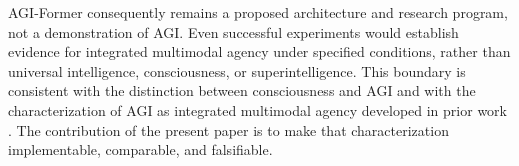 AGI-Former consequently remains a proposed architecture and research program, not a demonstration of AGI. Even successful experiments would establish evidence for integrated multimodal agency under specified conditions, rather than universal intelligence, consciousness, or superintelligence. This boundary is consistent with the distinction between consciousness and AGI and with the characterization of AGI as integrated multimodal agency developed in prior work \cite{zohourian2026agi}. The contribution of the present paper is to make that characterization implementable, comparable, and falsifiable.
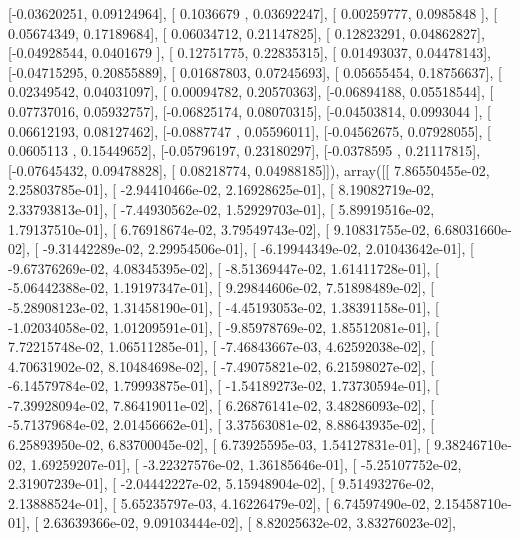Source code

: \documentclass{article}
\begin{document}
       [-0.03620251,  0.09124964],
       [ 0.1036679 ,  0.03692247],
       [ 0.00259777,  0.0985848 ],
       [ 0.05674349,  0.17189684],
       [ 0.06034712,  0.21147825],
       [ 0.12823291,  0.04862827],
       [-0.04928544,  0.0401679 ],
       [ 0.12751775,  0.22835315],
       [ 0.01493037,  0.04478143],
       [-0.04715295,  0.20855889],
       [ 0.01687803,  0.07245693],
       [ 0.05655454,  0.18756637],
       [ 0.02349542,  0.04031097],
       [ 0.00094782,  0.20570363],
       [-0.06894188,  0.05518544],
       [ 0.07737016,  0.05932757],
       [-0.06825174,  0.08070315],
       [-0.04503814,  0.0993044 ],
       [ 0.06612193,  0.08127462],
       [-0.0887747 ,  0.05596011],
       [-0.04562675,  0.07928055],
       [ 0.0605113 ,  0.15449652],
       [-0.05796197,  0.23180297],
       [-0.0378595 ,  0.21117815],
       [-0.07645432,  0.09478828],
       [ 0.08218774,  0.04988185]]), array([[  7.86550455e-02,   2.25803785e-01],
       [ -2.94410466e-02,   2.16928625e-01],
       [  8.19082719e-02,   2.33793813e-01],
       [ -7.44930562e-02,   1.52929703e-01],
       [  5.89919516e-02,   1.79137510e-01],
       [  6.76918674e-02,   3.79549743e-02],
       [  9.10831755e-02,   6.68031660e-02],
       [ -9.31442289e-02,   2.29954506e-01],
       [ -6.19944349e-02,   2.01043642e-01],
       [ -9.67376269e-02,   4.08345395e-02],
       [ -8.51369447e-02,   1.61411728e-01],
       [ -5.06442388e-02,   1.19197347e-01],
       [  9.29844606e-02,   7.51898489e-02],
       [ -5.28908123e-02,   1.31458190e-01],
       [ -4.45193053e-02,   1.38391158e-01],
       [ -1.02034058e-02,   1.01209591e-01],
       [ -9.85978769e-02,   1.85512081e-01],
       [  7.72215748e-02,   1.06511285e-01],
       [ -7.46843667e-03,   4.62592038e-02],
       [  4.70631902e-02,   8.10484698e-02],
       [ -7.49075821e-02,   6.21598027e-02],
       [ -6.14579784e-02,   1.79993875e-01],
       [ -1.54189273e-02,   1.73730594e-01],
       [ -7.39928094e-02,   7.86419011e-02],
       [  6.26876141e-02,   3.48286093e-02],
       [ -5.71379684e-02,   2.01456662e-01],
       [  3.37563081e-02,   8.88643935e-02],
       [  6.25893950e-02,   6.83700045e-02],
       [  6.73925595e-03,   1.54127831e-01],
       [  9.38246710e-02,   1.69259207e-01],
       [ -3.22327576e-02,   1.36185646e-01],
       [ -5.25107752e-02,   2.31907239e-01],
       [ -2.04442227e-02,   5.15948904e-02],
       [  9.51493276e-02,   2.13888524e-01],
       [  5.65235797e-03,   4.16226479e-02],
       [  6.74597490e-02,   2.15458710e-01],
       [  2.63639366e-02,   9.09103444e-02],
       [  8.82025632e-02,   3.83276023e-02],
\end{document}

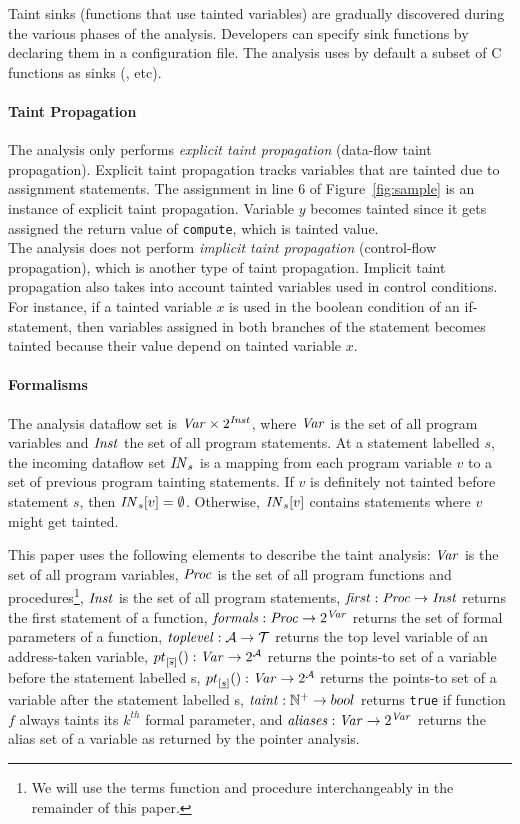 Taint sinks (functions that use tainted variables) are gradually
discovered during the various phases of the analysis. Developers
can specify sink functions by declaring them in a configuration
file. The analysis uses by default a subset of C functions as
sinks ({\tt  }, etc).

\paragraph{Taint Propagation}
The analysis only performs \textit{explicit taint propagation}
(data-flow taint propagation). Explicit taint propagation tracks variables
that are tainted due to assignment statements. The assignment in line $6$
of Figure~\ref{fig:sample} is an instance of explicit taint propagation.
Variable $y$ becomes tainted since it gets assigned the return value of
\texttt{compute}, which is tainted value.\\
The analysis does not perform \textit{implicit taint propagation}
(control-flow propagation), which is another type of taint propagation.
Implicit taint propagation also takes into account tainted variables
used in control conditions. For instance, if a tainted variable $x$ is
used in the boolean condition of an if-statement, then variables
assigned in both branches of the statement becomes tainted because
their value depend on tainted variable $x$.

\paragraph{Formalisms}
The analysis dataflow set is $\mathit{Var} \times 2^\mathit{Inst}$,
where $\mathit{Var}$ is the set of all program variables and
$\mathit{Inst}$ the set of all program statements. 
At a statement labelled $s$, the incoming dataflow set $\mathit{IN}_s$
is a mapping from each program variable $v$ to a set of
previous program tainting statements.
If $v$ is definitely not tainted before statement $s$, then
$\mathit{IN}_s[v] = \emptyset$. Otherwise, $\mathit{IN}_s[v]$
contains statements where $v$ might get tainted.

This paper uses the following elements to describe the
taint analysis:
$\mathit{Var}$ is the set of all program variables,
$\mathit{Proc}$ is the set of all program functions and procedures\footnote{We
will use the terms function and procedure interchangeably in
the remainder of this paper.},
$\mathit{Inst}$ is the set of all program statements,
$\mathit{first}{}: \mathit{Proc} \rightarrow \mathit{Inst}$ returns the first
statement of a function,
$\mathit{formals}{}: \mathit{Proc} \rightarrow 2^{\mathit{Var}}$ returns the
set of formal parameters of a function, 
$\mathit{toplevel}{}: \mathcal{A} \rightarrow \mathcal{T}$ returns the top level
variable of an address-taken variable,
${pt}_{[\overline{s}] }(): \mathit{Var} \rightarrow 2^\mathcal{A}$ returns the
points-to set of a variable before the statement labelled s, 
${pt}_{[\underline{s}]}(): \mathit{Var} \rightarrow 2^\mathcal{A}$ returns the
points-to set of a variable after the statement labelled s,
$\mathit{taint}: \mathbb{N}^+ \rightarrow bool$ returns \texttt{true}
if function $f$ always taints its $k^{th}$ formal parameter, and
$\mathit{aliases}: \mathit{Var} \rightarrow 2^\mathit{Var}$ returns the alias set of
a variable as returned by the pointer analysis.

__Exercise instructions__.
There is a line with "The analysis does" and a line with "used in control" above. Copy exactly those two lines and all lines between them, with nothing else.

__Task answer__.
The analysis does not perform \textit{implicit taint propagation}
(control-flow propagation), which is another type of taint propagation.
Implicit taint propagation also takes into account tainted variables
used in control conditions. For instance, if a tainted variable $x$ is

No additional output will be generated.